The bad news: the rest of the offense, not so much.
Kemp crushed two homers into the cold, soggy Queens night off of Mets starter Matt Harvey, but the Braves were unable to muster much else offensively. Meanwhile, the Mets knocked around Jaime Garcia, making his Braves debut, to the tune of four runs in six innings, and scored a couple more off of reliever Chaz Roe, to pull away and claim a series victory.
The game actually started off at an extremely snappy pace. Both Garcia and Harvey worked through the fourth inning having made fewer than 50 pitches, and, at first glance, it looked like the game might actually rival one of those legendary under-two-hour-contests you occasionally hear about.
Both teams got one-out singles in the second, and both starting pitchers then erased those runners on double plays immediately thereafter. Garcia also allowed a double to Yoenis Cespedes in the fourth, but was able to get a groundout from lefty-killer Wilmer Flores to keep the game scoreless.
The game didn’t stay scoreless for long: Matt Kemp proceeded to obliterate a Matt Harvey dead-red-down-the-pipe-other-metaphor-here fastball way into left center to untie the game. Unfortunately, the Mets didn’t take that affront lightly, striking for two runs to gain the lead in the bottom of the frame. Neil Walker hit a one-out single and Jay Bruce drew a walk, setting up a Travis d’Arnaud double into the left-center field gap on a hanging breaking pitch scoring both runners.
Garcia evaded further damage in the fifth, but ran into more trouble in the sixth, allowing a one-out walk to Cespedes, and yielding a monster home run inside the left field foul pole to Flores on a slider that didn’t quite slide its way outside of the strike zone. Garcia also allowed a double later that inning, and ended his Braves debut with the following line: six innings, six hits, four runs (all earned), two walks, zero strikeouts.

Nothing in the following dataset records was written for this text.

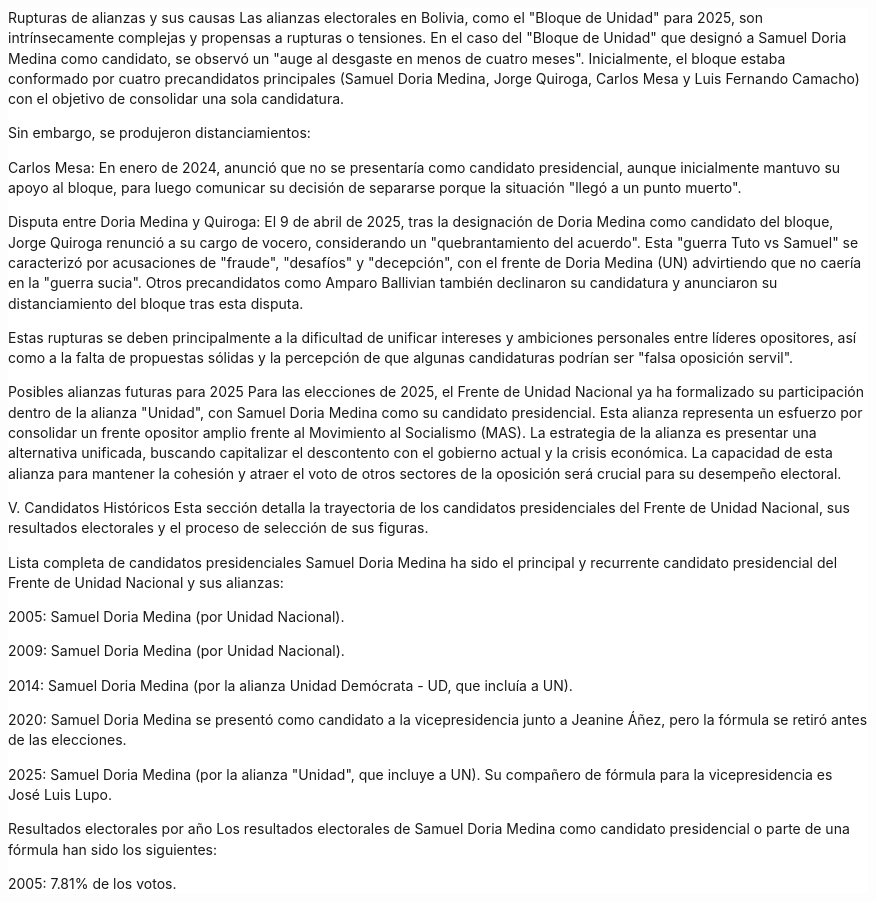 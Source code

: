 Rupturas de alianzas y sus causas
Las alianzas electorales en Bolivia, como el "Bloque de Unidad" para 2025, son intrínsecamente complejas y propensas a rupturas o tensiones. En el caso del "Bloque de Unidad" que designó a Samuel Doria Medina como candidato, se observó un "auge al desgaste en menos de cuatro meses". Inicialmente, el bloque estaba conformado por cuatro precandidatos principales (Samuel Doria Medina, Jorge Quiroga, Carlos Mesa y Luis Fernando Camacho) con el objetivo de consolidar una sola candidatura.   

Sin embargo, se produjeron distanciamientos:

Carlos Mesa: En enero de 2024, anunció que no se presentaría como candidato presidencial, aunque inicialmente mantuvo su apoyo al bloque, para luego comunicar su decisión de separarse porque la situación "llegó a un punto muerto".   

Disputa entre Doria Medina y Quiroga: El 9 de abril de 2025, tras la designación de Doria Medina como candidato del bloque, Jorge Quiroga renunció a su cargo de vocero, considerando un "quebrantamiento del acuerdo". Esta "guerra Tuto vs Samuel" se caracterizó por acusaciones de "fraude", "desafíos" y "decepción", con el frente de Doria Medina (UN) advirtiendo que no caería en la "guerra sucia". Otros precandidatos como Amparo Ballivian también declinaron su candidatura y anunciaron su distanciamiento del bloque tras esta disputa.   


Estas rupturas se deben principalmente a la dificultad de unificar intereses y ambiciones personales entre líderes opositores, así como a la falta de propuestas sólidas y la percepción de que algunas candidaturas podrían ser "falsa oposición servil".   

Posibles alianzas futuras para 2025
Para las elecciones de 2025, el Frente de Unidad Nacional ya ha formalizado su participación dentro de la alianza "Unidad", con Samuel Doria Medina como su candidato presidencial. Esta alianza representa un esfuerzo por consolidar un frente opositor amplio frente al Movimiento al Socialismo (MAS). La estrategia de la alianza es presentar una alternativa unificada, buscando capitalizar el descontento con el gobierno actual y la crisis económica. La capacidad de esta alianza para mantener la cohesión y atraer el voto de otros sectores de la oposición será crucial para su desempeño electoral.   

V. Candidatos Históricos
Esta sección detalla la trayectoria de los candidatos presidenciales del Frente de Unidad Nacional, sus resultados electorales y el proceso de selección de sus figuras.

Lista completa de candidatos presidenciales
Samuel Doria Medina ha sido el principal y recurrente candidato presidencial del Frente de Unidad Nacional y sus alianzas:

2005: Samuel Doria Medina (por Unidad Nacional).   

2009: Samuel Doria Medina (por Unidad Nacional).   

2014: Samuel Doria Medina (por la alianza Unidad Demócrata - UD, que incluía a UN).   

2020: Samuel Doria Medina se presentó como candidato a la vicepresidencia junto a Jeanine Áñez, pero la fórmula se retiró antes de las elecciones.   

2025: Samuel Doria Medina (por la alianza "Unidad", que incluye a UN). Su compañero de fórmula para la vicepresidencia es José Luis Lupo.   

Resultados electorales por año
Los resultados electorales de Samuel Doria Medina como candidato presidencial o parte de una fórmula han sido los siguientes:

2005: 7.81% de los votos.  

The Braves got a bit of momentum back in the seventh. Matt Harvey, who was having a breeze working through Atlanta hitters without the Kemp surname, struck out both Dansby Swanson and Freddie Freeman to begin what was his last inning of work. Unfortunately for Harvey, he then ran into the Kemp buzzsaw (Kempsaw?):
Gone. WAY gone. #ChopOn pic.twitter.com/tBU7FyYrRq
— Atlanta Braves (@Braves) April 7, 2017
That was Harvey’s last pitch, and Jerry Blevins came out and struck out Nick Markakis to end the inning.
The Mets got a couple more runs in sloppy fashion off of Chaz Roe, the first Braves reliever of the night. With one out, Roe beaned Michael Conforto and then allowed two groundball singles, pushing the deficit to 2-5. Roe then got Cespedes to ground a ball off the end of the bat right at Freeman, who threw to Swanson at second for an out. Unfortunately, Swanson’s return throw to first zagged a bit, and Roe was unable to corral it in his glove despite a diving effort. Swanson got charged with a throwing error, and, more importantly, the Mets scored another run on the play.
The Braves actually managed to bring the tying run to the plate in the eighth, thanks to a one-out single from Adonis Garcia, an infield single from Tyler Flowers that went off of pitcher Fernando Salas’ glove, and then another infield single by Ender Inciarte that Asdrubal Cabrera couldn’t handle behind the pitcher’s mound. (Emilio Bonifacio, who is inexplicably the first bat off the bench, flew out for the second out of the inning in the middle of that sequence, but we’re not talking about that.) Unfortunately, Salas struck out Swanson on four pitches to end the threat.
The Braves also went down quietly in the ninth, as fill-in closer Addison Reed retired Freeman, Kemp, and Markakis in order to end the game.
Eric O’Flaherty pitched a scoreless eighth for the Braves, a nice bounceback from his struggles on Opening Day. Matt Kemp was the only Brave to reach base twice, and he actually spent no time on the bases, courtesy of his two homers.
The Braves were incredibly aggressive all night: they saw just 113 pitches, garnered no walks, and struck out eight times. The Mets, meanwhile, drew two walks and only struck out twice.
Atlanta will look to even its record as they head to Pittsburgh next. That game is scheduled for a 1:05 pm ET start, but with the weather being nasty, who knows what’ll happen. If the game does get played, the presumed pitching matchup would be Mike Foltynewicz versus Ivan Nova.